RCL : En matière de gouvernance, quelle sera la place des collectivités ?

TG : La conviction de France Travail, c’est que pour agir efficacement pour le plein emploi au service des personnes et des entreprises, il faut agir de manière coordonnée et en proximité. Or aujourd’hui, et malgré les initiatives de certains territoires, les acteurs de l’emploi, de la formation, de l’insertion fonctionnent encore malgré tout de manière très silotée sur des champs de politiques publiques pas toujours connectés.

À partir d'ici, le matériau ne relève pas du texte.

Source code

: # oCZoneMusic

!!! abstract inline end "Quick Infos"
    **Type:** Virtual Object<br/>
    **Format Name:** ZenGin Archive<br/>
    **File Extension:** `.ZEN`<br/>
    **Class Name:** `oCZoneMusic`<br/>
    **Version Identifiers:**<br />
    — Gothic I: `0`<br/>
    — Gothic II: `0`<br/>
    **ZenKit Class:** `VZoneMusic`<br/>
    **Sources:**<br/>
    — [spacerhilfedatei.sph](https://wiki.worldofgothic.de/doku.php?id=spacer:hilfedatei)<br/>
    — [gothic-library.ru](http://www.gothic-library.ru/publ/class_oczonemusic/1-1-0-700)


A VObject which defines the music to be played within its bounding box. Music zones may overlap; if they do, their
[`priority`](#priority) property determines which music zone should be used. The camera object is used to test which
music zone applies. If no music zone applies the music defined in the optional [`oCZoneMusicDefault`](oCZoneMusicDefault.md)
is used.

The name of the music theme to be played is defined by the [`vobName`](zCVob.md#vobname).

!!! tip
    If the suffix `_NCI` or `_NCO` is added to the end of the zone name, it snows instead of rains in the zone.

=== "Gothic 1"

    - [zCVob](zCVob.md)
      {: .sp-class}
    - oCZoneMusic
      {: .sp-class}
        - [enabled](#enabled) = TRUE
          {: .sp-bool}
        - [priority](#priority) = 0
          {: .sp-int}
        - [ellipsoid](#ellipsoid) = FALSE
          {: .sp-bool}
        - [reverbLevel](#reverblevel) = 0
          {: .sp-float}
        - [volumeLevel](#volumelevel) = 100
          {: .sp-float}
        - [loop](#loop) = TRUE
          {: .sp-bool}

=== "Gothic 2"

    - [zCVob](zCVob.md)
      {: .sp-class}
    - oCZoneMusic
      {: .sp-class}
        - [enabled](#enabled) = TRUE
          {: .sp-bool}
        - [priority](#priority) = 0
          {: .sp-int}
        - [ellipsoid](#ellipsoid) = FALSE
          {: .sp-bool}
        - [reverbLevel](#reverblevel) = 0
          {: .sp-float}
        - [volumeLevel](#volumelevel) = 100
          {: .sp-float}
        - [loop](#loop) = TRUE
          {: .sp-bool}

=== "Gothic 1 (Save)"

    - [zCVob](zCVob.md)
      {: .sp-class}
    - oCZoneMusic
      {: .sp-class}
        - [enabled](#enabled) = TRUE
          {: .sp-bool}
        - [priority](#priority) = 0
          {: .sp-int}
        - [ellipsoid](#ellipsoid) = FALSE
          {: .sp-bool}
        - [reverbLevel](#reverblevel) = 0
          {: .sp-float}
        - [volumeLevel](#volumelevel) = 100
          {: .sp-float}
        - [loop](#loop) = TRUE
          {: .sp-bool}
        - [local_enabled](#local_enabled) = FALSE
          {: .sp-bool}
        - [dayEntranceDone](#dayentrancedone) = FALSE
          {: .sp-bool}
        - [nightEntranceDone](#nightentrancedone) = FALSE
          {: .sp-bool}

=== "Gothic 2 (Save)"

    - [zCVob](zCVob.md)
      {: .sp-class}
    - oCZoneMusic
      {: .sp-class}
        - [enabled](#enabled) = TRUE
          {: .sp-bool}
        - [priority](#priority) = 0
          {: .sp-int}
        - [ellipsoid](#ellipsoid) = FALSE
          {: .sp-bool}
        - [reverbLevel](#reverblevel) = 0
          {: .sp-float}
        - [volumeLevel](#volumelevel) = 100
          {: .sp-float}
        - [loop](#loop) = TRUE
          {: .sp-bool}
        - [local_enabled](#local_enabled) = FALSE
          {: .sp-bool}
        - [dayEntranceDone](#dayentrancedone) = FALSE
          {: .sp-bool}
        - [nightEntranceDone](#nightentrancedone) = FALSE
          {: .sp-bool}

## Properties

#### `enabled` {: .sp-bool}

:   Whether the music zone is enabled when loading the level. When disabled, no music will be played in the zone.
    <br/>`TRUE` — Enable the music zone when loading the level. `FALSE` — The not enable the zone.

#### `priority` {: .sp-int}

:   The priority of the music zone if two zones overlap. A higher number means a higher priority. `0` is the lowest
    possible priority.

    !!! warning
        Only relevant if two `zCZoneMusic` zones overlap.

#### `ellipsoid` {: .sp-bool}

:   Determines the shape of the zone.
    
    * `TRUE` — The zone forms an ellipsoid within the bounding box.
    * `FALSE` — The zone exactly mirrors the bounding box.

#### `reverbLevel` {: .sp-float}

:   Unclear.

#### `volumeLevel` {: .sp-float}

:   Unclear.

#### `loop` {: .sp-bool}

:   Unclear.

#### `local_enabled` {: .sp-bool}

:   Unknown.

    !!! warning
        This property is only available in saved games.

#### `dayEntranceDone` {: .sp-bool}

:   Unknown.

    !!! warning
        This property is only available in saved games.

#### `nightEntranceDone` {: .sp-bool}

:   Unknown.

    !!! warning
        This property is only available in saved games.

Cette complexité se retrouve dans les nombreuses instances de gouvernance qui coexistent, on peut aller jusqu’à plus de 20 dans certains territoires, et qui viennent morceler la décision et finalement peuvent éparpiller les actions et les solutions pour l’usager. Ces constats sont partagés par tous les acteurs que j’ai pu rencontrer au cours des cinq derniers mois de consultation. Nous avons tous des briques de solutions au service de l’emploi et de l’insertion. L’enjeu de France Travail est donc de coordonner les objectifs et les actions des différents acteurs pour apporter les meilleures solutions aux besoins concrets des personnes et des entreprises, de manière simple et au plus près d’eux. Pour y répondre, les collectivités territoriales, avec leurs connaissances du marché du travail et des entreprises, leur proximité avec les besoins sociaux des personnes, leurs expertises et leurs réseaux partenariaux, ont donc ici un rôle essentiel à jouer. Ce rôle va se concrétiser par une place consolidée dans une gouvernance que nous voulons rénovée, et qui va fusionner les comités d’emploi dans 4 comités France Travail : un à chaque échelon (bassin de vie, département, région et niveau national). Ces comités seront co-présidés par l’Etat et les collectivités territoriales et auront pour but d’œuvrer conjointement, en concertation des parties prenantes, à l’élaboration et au suivi de plans d’actions adaptés à chaque territoire, respectant les compétences de chacun. Dans ce contexte, le comité France Travail local, au niveau du bassin de vie, jouera un rôle central, les communes seront à ce titre associées aux côtés des départements et des régions. C’est à ce niveau de proximité que nous pouvons lever les freins comme la mobilité, la garde d’enfants ou encore faciliter la rencontre des demandeurs d’emploi et des recruteurs.

RCL : France Travail sera opérationnel à quelle échéance ?

TG : France Travail se construit déjà sur le terrain. Nous nous appuierons sur les apprentissages issus des pilotes pour affiner la démarche et en assurer la généralisation progressive à l’ensemble du territoire dans le cadre de France Travail. Nous collaborons par ailleurs avec les conseils régionaux volontaires afin de préfigurer la gouvernance de France Travail en avance de phase. Après la remise du rapport, nous aurons l’étape d’un projet de loi qui permettra d’engager le déploiement opérationnel de France Travail et de son réseau. Mais cette transformation profonde et ambitieuse va nécessairement s’inscrire dans le temps. C’est pour cette raison que nous bâtissons une trajectoire jusqu’en 2027.

Un dernier mot ?

TG : La coopération des acteurs est un pari gagnant pour les personnes qui vont retrouver un emploi, une autonomie et une dignité par le travail. Gagnant pour les entreprises qui vont pouvoir recruter les talents et personnels dont elles ont besoin. Gagnant enfin pour l’Etat et les collectivités qui réduisent ainsi progressivement les dépenses d’allocations au bénéfice de l’insertion et de l’emploi du plus grand nombre.